==== Data excerpts ====
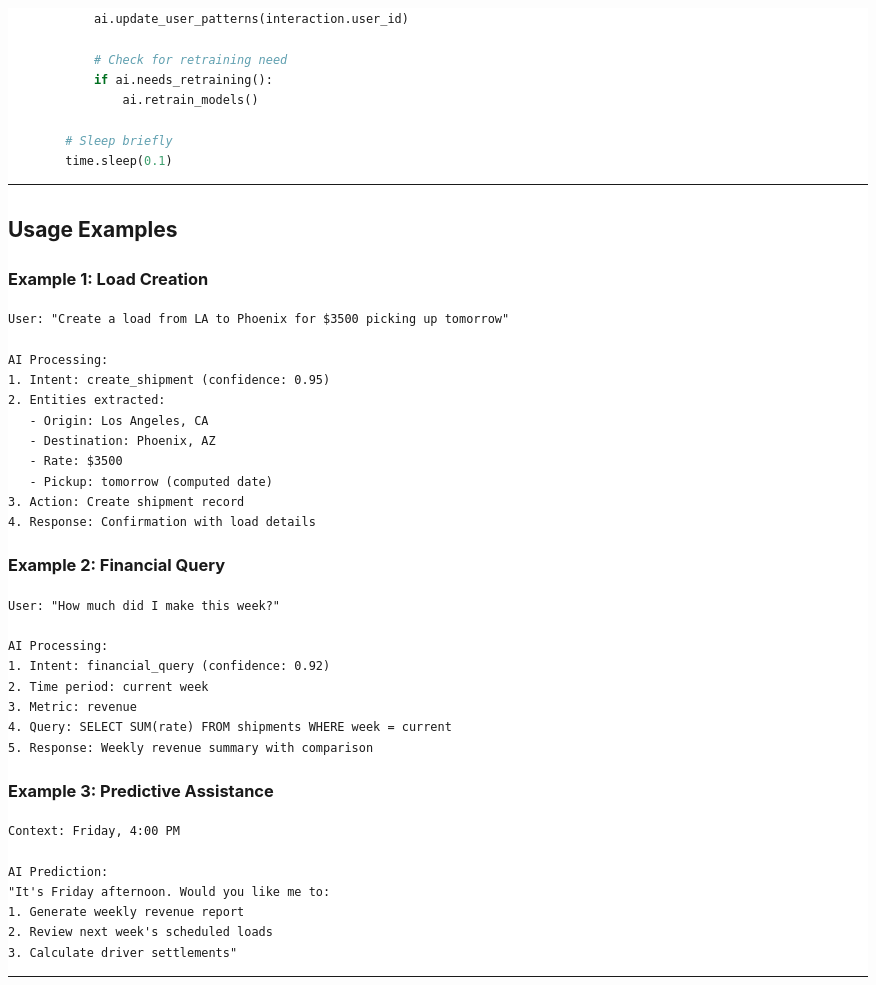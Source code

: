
 ```python
            ai.update_user_patterns(interaction.user_id)
            
            # Check for retraining need
            if ai.needs_retraining():
                ai.retrain_models()
        
        # Sleep briefly
        time.sleep(0.1)
```

---

## Usage Examples

### Example 1: Load Creation
```
User: "Create a load from LA to Phoenix for $3500 picking up tomorrow"

AI Processing:
1. Intent: create_shipment (confidence: 0.95)
2. Entities extracted:
   - Origin: Los Angeles, CA
   - Destination: Phoenix, AZ
   - Rate: $3500
   - Pickup: tomorrow (computed date)
3. Action: Create shipment record
4. Response: Confirmation with load details
```

### Example 2: Financial Query
```
User: "How much did I make this week?"

AI Processing:
1. Intent: financial_query (confidence: 0.92)
2. Time period: current week
3. Metric: revenue
4. Query: SELECT SUM(rate) FROM shipments WHERE week = current
5. Response: Weekly revenue summary with comparison
```

### Example 3: Predictive Assistance
```
Context: Friday, 4:00 PM

AI Prediction:
"It's Friday afternoon. Would you like me to:
1. Generate weekly revenue report
2. Review next week's scheduled loads
3. Calculate driver settlements"
```

---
====
Once you have read the entries above, state how many of their lines include "tomorrow", giving the number alone.

2